Task brief »
Write out each line of the records that has "sharepoint" in it.

(Stored data entries)

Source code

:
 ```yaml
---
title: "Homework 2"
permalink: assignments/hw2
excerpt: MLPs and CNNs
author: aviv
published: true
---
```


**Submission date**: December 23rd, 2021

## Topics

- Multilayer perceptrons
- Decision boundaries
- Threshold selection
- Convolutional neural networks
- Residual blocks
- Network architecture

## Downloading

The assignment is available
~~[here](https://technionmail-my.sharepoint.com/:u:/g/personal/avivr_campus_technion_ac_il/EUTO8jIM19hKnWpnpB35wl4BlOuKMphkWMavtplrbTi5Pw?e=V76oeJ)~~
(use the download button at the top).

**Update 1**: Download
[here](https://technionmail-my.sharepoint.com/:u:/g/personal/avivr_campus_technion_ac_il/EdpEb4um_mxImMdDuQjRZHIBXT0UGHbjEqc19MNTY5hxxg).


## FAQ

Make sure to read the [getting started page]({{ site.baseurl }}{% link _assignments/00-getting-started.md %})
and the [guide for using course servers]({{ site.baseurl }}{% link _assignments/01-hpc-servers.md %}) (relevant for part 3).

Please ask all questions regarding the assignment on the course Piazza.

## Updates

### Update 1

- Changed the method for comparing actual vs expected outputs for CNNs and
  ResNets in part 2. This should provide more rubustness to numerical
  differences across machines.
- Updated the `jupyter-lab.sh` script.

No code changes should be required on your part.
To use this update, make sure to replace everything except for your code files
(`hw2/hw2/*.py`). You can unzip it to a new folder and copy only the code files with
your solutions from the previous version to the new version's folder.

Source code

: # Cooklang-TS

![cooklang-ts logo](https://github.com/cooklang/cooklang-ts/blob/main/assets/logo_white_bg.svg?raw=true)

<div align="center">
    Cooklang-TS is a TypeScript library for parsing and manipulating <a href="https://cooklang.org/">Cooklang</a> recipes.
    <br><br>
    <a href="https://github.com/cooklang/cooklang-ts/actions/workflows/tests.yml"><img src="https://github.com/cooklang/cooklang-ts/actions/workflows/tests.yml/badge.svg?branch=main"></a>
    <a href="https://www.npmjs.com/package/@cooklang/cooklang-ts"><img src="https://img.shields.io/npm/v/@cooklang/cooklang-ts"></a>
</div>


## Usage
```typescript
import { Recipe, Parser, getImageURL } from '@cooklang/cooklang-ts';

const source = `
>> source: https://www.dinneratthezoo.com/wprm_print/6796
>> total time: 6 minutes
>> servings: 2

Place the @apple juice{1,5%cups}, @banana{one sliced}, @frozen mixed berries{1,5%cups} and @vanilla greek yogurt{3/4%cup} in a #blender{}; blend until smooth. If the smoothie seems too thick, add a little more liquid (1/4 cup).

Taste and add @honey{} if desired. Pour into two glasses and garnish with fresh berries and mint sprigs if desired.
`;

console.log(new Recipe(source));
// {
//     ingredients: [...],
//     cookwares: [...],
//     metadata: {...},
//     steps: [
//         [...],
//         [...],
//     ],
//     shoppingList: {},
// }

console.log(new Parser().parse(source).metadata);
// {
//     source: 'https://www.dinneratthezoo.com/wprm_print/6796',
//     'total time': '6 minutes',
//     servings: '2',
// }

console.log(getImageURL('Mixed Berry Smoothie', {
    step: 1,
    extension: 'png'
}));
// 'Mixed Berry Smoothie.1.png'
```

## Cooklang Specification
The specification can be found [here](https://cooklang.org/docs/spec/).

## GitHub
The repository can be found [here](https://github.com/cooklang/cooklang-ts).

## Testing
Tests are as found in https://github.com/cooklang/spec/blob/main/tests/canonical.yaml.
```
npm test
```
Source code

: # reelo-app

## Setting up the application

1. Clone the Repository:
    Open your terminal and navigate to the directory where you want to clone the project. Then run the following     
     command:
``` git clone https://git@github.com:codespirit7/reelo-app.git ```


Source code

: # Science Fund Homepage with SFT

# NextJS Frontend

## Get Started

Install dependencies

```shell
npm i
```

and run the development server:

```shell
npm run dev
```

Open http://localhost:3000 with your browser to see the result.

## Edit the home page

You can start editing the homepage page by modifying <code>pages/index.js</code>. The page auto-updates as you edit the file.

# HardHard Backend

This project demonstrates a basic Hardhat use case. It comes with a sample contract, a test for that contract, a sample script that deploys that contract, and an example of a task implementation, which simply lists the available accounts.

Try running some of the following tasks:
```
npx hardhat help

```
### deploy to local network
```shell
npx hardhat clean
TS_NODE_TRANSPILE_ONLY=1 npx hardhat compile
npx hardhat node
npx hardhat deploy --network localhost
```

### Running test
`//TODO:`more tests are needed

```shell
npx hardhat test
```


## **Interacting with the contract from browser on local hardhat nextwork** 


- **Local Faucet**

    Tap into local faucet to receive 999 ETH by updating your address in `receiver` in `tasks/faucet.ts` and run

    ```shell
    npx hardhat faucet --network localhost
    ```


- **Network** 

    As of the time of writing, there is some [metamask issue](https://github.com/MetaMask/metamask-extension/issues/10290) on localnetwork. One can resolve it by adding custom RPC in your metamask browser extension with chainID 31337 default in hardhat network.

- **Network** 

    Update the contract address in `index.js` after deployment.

Response below »
~~[here](https://technionmail-my.sharepoint.com/:u:/g/personal/avivr_campus_technion_ac_il/EUTO8jIM19hKnWpnpB35wl4BlOuKMphkWMavtplrbTi5Pw?e=V76oeJ)~~
[here](https://technionmail-my.sharepoint.com/:u:/g/personal/avivr_campus_technion_ac_il/EdpEb4um_mxImMdDuQjRZHIBXT0UGHbjEqc19MNTY5hxxg).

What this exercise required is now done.